会社の重役を誘拐したとして、成田さんは懲戒解雇。
そしてなんと…
「株式会社ヨシナリの社長、巨額の脱税をしていたらしくて、近く逮捕されるそうだよ」
ある筋からの情報…と、星野さんは言うけれど、はっきりした出どころは教えてくれない。
「君は知らなくていい」
裕也専務に余計なことを知らせるな、と叱られる星野さん。
「まぁ確かにね。余計なことを知って、また何かあったらと思うと…裕也専務も心配でたまらんでしょうからね?」
「そんな…私だって、どうなったのか知りたいです」
「だよね?…まぁ、この事件の発覚によって、SAIリゾートホテルでの出店の話はなくなったってことよ」
「それはそうなりますよね…もしかしたら、株式会社ヨシナリは、倒産の危機?」
星野さんに、さらに話の続きを聞こうとすると、裕也専務が唐突に話に入ってきた。
「俺の新しい携帯の番号を入れといてください。2人とも」
「…え?裕也専務、携帯変えたんですか?」
確か最新の機種だったのに…と言う私に、星野さんが言う。
「事件絡みで、裕也専務は携帯を落としてね。戻っては来たんだけど、この際だから全部変えることになったんだよ」
そういうことです…と、番号が私と星野さんに送られてきた。
「新しい携帯の番号を知っているのは、君たち2人と両親だけ。…もう、それで十分です」
裕也専務…SNSのアカウントは、どうするんだろう。
こうして、真奈さんと吉成さん、成田さんが関係する一連の出来事は幕を閉じた。
私の契約は引き続き継続するらしく、私と裕也専務は会社でも家でも…寝る時まで一緒、という生活は変わらず続くことになる。
ただ…
少しだけ、以前より裕也専務に落ち着きがなくなった気がする。
特にお風呂上がりとか…濡れた髪のままリビングに戻ると、唐突にベランダに出たりする。
どうしたんだろう…
「あの…ひとつ聞いていいですか?」
ダブルベッドに横になったところで、気になっていたことを聞いてみる。
「…なんですか?」
「SNSは…やめてしまうんですか?」
いつか見た…記録のような投稿の数々。
あれは、もしかしたら。
「えぇ。アカウントは削除しました」
「じゃあ…投稿も?」
あの投稿は、真奈さんと出かけた思い出の記録…?
「すべてのデータは削除して、初期化しましたから、そうなりますね」
ふと横向きに体勢を変える裕也専務。
「どうして、そんなことを聞くんですか?」
仰向けに横たわる私の横顔を、ジッと見られているのがわかって、ちょっと緊張する…
「なんとなく、気になったからです…」
チラチラ横を見ながらそう言う私を、裕也専務は変わらず視線でとらえる。
「気になる…?」
ニヤリと、笑ったかも。
気配でわかる。これは意地悪な笑顔…
もしかして、寝る前に絡まれてる?
「…もう!この話はおしまいです」
枕元のライトを消そうと腕を伸ばした。それは裕也専務の方にあって、一瞬、ひどく近寄ってしまって…

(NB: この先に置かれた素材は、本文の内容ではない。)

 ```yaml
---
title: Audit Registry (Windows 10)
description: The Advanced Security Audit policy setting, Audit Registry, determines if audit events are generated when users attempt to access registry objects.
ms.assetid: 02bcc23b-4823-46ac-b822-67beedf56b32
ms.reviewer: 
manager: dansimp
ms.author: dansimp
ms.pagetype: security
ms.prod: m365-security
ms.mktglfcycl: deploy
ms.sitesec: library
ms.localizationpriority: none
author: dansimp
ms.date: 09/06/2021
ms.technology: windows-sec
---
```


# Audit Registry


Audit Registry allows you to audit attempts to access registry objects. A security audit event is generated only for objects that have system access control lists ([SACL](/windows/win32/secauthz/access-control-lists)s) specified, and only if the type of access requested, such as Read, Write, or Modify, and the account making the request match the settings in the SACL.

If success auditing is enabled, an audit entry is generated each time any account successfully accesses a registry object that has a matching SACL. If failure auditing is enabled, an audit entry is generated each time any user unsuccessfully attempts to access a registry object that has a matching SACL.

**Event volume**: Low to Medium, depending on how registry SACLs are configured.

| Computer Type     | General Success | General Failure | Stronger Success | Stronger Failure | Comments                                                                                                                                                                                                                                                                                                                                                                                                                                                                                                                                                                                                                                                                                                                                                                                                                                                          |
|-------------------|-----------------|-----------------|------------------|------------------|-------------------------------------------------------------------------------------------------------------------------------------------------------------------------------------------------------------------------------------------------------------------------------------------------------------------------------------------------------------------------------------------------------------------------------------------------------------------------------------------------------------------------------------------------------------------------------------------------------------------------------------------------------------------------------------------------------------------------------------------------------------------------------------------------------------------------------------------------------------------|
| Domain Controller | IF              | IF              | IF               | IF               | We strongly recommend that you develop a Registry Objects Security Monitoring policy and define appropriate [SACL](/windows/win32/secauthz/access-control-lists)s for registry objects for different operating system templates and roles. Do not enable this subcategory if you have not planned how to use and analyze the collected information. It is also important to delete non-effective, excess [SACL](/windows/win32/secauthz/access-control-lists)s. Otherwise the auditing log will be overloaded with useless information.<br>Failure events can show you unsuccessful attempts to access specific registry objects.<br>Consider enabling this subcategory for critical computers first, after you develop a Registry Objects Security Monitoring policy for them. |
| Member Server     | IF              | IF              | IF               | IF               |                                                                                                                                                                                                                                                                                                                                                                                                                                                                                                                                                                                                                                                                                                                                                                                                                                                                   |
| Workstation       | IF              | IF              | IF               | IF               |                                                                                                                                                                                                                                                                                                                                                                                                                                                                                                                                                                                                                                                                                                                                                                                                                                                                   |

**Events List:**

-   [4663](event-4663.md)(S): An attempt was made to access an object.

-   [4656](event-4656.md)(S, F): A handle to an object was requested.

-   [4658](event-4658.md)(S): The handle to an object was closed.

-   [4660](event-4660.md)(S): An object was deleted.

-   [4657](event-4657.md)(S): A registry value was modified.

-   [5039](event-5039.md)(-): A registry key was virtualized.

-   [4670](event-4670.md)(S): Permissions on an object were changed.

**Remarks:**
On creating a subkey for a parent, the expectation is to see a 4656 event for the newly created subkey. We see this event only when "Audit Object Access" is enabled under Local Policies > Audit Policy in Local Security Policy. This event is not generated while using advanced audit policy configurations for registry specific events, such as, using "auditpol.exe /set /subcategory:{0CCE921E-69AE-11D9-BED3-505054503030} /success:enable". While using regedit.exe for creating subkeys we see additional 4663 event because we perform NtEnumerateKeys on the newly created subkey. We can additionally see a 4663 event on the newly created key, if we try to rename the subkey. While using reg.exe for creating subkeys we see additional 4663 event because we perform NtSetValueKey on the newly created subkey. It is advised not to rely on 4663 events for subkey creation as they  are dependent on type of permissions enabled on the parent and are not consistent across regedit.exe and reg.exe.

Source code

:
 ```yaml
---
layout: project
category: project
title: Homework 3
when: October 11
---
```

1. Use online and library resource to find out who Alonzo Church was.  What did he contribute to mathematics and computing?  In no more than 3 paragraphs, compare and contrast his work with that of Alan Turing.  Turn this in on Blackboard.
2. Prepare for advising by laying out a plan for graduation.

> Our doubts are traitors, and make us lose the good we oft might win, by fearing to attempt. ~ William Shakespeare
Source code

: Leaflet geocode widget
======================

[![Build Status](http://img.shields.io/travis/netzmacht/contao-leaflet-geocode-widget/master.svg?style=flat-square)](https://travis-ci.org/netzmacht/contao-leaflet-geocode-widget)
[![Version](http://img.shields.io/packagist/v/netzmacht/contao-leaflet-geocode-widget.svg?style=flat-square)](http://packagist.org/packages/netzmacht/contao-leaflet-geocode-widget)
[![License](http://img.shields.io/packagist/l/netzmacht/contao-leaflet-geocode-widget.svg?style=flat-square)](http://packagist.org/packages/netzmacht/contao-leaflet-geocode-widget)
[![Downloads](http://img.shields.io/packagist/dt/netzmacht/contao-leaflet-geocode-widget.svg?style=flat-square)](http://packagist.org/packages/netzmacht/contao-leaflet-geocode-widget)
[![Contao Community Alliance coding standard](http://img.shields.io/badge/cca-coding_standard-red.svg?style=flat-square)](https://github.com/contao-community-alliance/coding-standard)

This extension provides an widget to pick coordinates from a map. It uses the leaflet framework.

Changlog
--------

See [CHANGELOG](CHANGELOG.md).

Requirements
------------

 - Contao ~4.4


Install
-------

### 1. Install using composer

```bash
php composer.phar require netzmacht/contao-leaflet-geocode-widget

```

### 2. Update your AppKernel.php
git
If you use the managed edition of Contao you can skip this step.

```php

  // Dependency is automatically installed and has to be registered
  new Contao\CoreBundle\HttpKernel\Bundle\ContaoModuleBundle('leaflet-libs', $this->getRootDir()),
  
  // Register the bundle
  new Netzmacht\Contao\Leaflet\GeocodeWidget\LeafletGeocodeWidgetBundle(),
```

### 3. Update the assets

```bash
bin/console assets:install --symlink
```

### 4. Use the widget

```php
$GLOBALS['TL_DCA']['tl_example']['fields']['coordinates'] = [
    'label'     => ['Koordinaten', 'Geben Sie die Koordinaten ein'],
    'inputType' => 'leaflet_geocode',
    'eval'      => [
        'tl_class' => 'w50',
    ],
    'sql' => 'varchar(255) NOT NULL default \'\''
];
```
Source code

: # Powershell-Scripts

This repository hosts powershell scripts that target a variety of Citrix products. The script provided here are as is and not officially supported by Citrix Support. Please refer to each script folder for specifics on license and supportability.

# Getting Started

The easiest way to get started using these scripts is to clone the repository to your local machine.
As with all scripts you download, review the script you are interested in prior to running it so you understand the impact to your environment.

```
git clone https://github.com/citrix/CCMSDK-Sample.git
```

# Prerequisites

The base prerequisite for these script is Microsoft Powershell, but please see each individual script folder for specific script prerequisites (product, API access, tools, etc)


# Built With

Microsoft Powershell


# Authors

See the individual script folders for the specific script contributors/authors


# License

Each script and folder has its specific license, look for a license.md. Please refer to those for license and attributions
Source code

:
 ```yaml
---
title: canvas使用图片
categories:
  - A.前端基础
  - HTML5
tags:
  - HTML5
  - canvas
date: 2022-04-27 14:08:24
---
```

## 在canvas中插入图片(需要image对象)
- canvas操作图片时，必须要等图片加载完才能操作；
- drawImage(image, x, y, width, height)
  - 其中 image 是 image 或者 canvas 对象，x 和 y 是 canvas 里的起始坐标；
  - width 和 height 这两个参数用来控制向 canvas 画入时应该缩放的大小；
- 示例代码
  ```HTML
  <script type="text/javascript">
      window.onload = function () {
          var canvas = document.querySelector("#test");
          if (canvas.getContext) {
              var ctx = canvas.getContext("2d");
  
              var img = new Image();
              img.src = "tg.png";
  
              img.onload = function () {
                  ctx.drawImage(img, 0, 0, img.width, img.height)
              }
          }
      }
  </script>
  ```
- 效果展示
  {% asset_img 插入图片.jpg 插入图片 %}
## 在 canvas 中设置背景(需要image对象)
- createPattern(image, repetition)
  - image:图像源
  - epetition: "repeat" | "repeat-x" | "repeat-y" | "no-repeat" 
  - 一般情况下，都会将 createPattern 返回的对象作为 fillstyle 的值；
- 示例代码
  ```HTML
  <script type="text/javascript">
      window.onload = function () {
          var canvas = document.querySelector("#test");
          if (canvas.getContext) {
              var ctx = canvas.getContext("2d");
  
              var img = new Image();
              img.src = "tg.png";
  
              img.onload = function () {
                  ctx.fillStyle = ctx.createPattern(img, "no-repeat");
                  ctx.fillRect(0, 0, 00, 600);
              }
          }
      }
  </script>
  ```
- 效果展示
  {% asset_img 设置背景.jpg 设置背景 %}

あっ…と思った時には伸ばした腕を掴まれて、どことなく獰猛な狼を思わせる表情で見つめられて焦る…
「ゆ、裕也専務…?」
「…ベッドの中で、その呼び方はダメだ」
「じゃ…なんて…」
「裕也…」
「…っ?!」
吐息みたいな声で、耳打ちしないでほしい…
結局…ライトは裕也専務によって消され、私は横向きに倒されてしまった。
手首はずっと、裕也専務に掴まれたままで…私はその視線から逃れるように、そっと目を閉じた。